Pasal 28
BAB 10 — PEMUSNAHAN
(1) Penerima fasilitas yang telah memperoleh Keputusan Menteri sebagaimana dimaksud dalam Pasal 27 ayat (9), mengajukan pemberitahuan secara tertulis kepada Kepala Kantor Wilayah Direktorat Jenderal Bea dan Cukai atau Kepala Kantor Pelayanan Utama Bea dan Cukai. (2) Pejabat bea dan cukai melakukan pemeriksaan fisik terhadap Kendaraan Bermotor yang akan dilakukan pemusnahan. (3) Dalam hal hasil pemeriksaan fisik sebagaimana dimaksud pada ayat (2) dinyatakan sesuai, pemusnahan Kendaraan Bermotor dapat dilaksanakan oleh penerima fasilitas.
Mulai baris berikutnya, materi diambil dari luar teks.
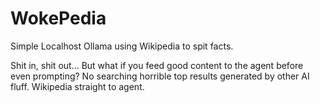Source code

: # WokePedia

Simple Localhost Ollama using Wikipedia to spit facts.

Shit in, shit out... But what if you feed good content to the agent before even prompting? 
No searching horrible top results generated by other AI fluff. Wikipedia straight to agent.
(4) Pelaksanaan pemusnahan sebagaimana dimaksud pada ayat (3) dengan disaksikan oleh: a. perwakilan penerima fasilitas; b. pejabat bea dan cukai; dan c. perwakilan dari kementerian, lembaga, atau pemerintah daerah penerbit rekomendasi pemusnahan. (5) Pemusnahan Kendaraan Bermotor sebagaimana dimaksud pada ayat (3) dituangkan dalam berita acara pemusnahan. (6) Pemusnahan dilakukan dengan cara merusak komponen/bagian utama Kendaraan Bermotor sehingga menjadi tidak dapat difungsikan dan diperbaiki kembali. (7) Komponen/bagian utama Kendaraan Bermotor sebagaimana dimaksud ayat (6) terdiri dari: a. motor penggerak; b. transmisi; c. gandar (axle); d. chasis; dan e. body. (8) Segala biaya yang timbul atas pelaksanaan pemusnahan sebagaimana dimaksud pada ayat (3) menjadi tanggung jawab pihak penerima fasilitas. (9) Contoh format berita acara pemusnahan sebagaimana dimaksud pada ayat (5) tercantum dalam Lampiran huruf K yang merupakan bagian tidak terpisahkan dari Peraturan Menteri ini.